═══ INFORMATION SUPPLIED ═══
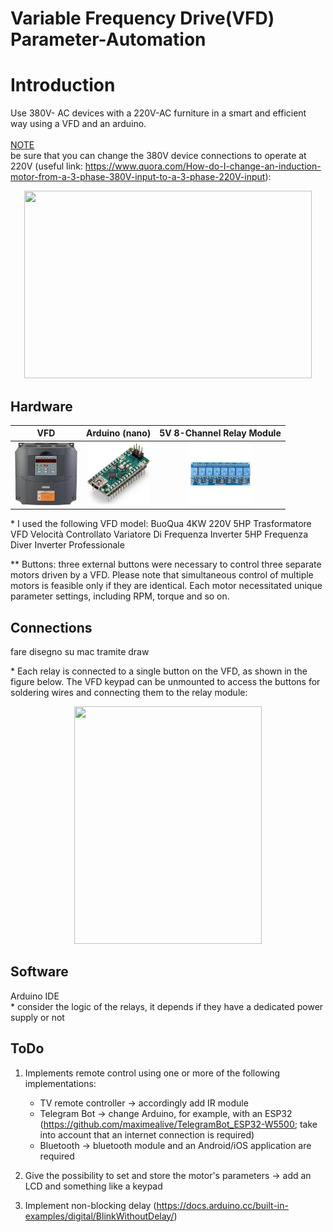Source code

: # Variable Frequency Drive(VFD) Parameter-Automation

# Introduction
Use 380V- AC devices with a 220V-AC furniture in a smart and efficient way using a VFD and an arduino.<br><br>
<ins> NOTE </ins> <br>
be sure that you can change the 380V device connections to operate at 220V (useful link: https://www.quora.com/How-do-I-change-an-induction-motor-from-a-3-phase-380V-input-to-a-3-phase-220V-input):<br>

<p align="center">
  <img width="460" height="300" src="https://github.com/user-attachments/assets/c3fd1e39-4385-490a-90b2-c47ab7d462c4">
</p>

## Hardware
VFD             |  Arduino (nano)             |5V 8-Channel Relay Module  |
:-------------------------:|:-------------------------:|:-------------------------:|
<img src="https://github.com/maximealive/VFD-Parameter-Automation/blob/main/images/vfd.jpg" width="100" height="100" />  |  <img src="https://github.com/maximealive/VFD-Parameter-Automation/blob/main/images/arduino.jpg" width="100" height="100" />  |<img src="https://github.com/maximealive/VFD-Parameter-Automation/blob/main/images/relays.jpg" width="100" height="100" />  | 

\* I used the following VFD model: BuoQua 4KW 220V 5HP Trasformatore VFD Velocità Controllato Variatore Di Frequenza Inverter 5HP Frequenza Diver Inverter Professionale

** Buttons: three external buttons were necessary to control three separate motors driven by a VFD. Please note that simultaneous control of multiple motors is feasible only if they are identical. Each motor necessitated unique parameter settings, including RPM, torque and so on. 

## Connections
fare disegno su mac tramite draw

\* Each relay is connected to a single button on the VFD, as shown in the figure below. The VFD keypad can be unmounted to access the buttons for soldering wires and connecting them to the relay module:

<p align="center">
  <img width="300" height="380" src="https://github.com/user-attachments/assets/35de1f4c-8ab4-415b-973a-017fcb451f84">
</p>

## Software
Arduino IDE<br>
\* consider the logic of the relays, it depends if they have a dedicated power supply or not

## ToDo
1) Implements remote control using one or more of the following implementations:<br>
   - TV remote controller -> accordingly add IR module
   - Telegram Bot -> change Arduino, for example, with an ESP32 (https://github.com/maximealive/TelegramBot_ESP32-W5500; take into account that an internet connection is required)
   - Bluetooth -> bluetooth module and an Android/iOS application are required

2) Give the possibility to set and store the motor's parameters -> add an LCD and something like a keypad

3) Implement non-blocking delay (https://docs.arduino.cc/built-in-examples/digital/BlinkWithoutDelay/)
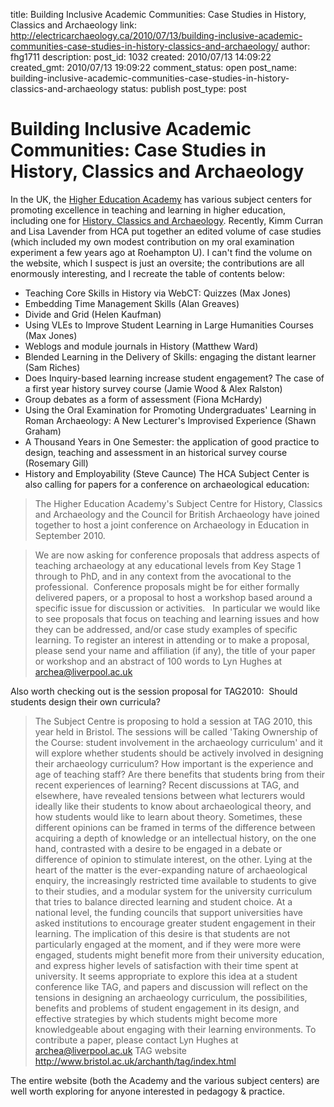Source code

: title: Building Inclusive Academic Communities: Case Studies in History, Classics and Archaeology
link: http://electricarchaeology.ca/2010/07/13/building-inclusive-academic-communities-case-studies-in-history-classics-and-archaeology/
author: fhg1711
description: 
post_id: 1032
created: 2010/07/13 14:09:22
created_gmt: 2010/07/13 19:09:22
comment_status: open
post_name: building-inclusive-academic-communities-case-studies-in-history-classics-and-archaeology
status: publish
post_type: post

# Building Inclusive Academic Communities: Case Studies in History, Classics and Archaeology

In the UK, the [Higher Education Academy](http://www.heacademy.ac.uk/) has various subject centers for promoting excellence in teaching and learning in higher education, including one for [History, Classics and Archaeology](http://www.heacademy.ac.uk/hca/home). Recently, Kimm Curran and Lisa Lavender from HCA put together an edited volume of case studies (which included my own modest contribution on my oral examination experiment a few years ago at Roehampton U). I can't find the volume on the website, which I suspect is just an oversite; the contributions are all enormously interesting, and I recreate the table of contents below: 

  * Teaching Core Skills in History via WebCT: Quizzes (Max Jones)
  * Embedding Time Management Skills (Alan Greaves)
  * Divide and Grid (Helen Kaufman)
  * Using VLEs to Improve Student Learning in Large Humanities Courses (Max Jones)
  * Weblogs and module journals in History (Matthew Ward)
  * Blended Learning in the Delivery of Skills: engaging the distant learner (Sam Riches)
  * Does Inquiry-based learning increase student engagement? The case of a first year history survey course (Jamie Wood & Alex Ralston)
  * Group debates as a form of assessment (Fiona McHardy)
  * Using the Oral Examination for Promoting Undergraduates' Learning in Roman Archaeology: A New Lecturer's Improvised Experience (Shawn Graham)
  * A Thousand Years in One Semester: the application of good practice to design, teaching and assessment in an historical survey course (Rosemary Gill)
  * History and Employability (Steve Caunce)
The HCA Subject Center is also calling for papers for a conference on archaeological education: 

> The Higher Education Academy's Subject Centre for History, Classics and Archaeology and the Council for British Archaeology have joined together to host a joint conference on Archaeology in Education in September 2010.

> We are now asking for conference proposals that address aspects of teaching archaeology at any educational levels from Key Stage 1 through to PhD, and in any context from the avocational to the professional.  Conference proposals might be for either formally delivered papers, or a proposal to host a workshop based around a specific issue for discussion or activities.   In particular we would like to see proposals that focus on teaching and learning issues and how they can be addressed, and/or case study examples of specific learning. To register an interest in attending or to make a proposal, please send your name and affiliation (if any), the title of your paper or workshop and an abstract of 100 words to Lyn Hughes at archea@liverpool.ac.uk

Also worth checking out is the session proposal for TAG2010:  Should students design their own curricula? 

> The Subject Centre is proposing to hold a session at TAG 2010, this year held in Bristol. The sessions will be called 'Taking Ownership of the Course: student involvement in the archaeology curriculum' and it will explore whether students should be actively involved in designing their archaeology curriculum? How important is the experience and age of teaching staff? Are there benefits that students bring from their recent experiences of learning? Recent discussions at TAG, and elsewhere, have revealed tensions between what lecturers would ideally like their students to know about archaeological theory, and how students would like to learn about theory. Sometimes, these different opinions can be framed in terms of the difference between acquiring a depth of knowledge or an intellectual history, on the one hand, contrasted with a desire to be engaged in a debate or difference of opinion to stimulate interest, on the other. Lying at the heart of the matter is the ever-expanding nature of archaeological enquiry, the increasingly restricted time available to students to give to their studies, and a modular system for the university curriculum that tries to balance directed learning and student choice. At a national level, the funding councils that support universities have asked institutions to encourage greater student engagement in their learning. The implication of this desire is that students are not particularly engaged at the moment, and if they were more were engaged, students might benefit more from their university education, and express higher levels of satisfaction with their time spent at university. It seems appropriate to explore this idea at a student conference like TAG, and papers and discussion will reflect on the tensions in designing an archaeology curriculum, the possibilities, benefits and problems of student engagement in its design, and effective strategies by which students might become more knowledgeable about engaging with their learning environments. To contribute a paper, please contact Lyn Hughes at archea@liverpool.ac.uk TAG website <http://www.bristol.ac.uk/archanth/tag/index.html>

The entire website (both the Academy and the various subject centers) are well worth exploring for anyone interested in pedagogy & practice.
═══
» **YOUR OBJECTIVE**:
Nothing but the lines from the top of the data above through the line containing "<ins> NOTE </ins> <br>" should be output, exactly as written and without the pictures.

» **ANSWER SECTION**:
Source code

: # Variable Frequency Drive(VFD) Parameter-Automation

# Introduction
Use 380V- AC devices with a 220V-AC furniture in a smart and efficient way using a VFD and an arduino.<br><br>
<ins> NOTE </ins> <br>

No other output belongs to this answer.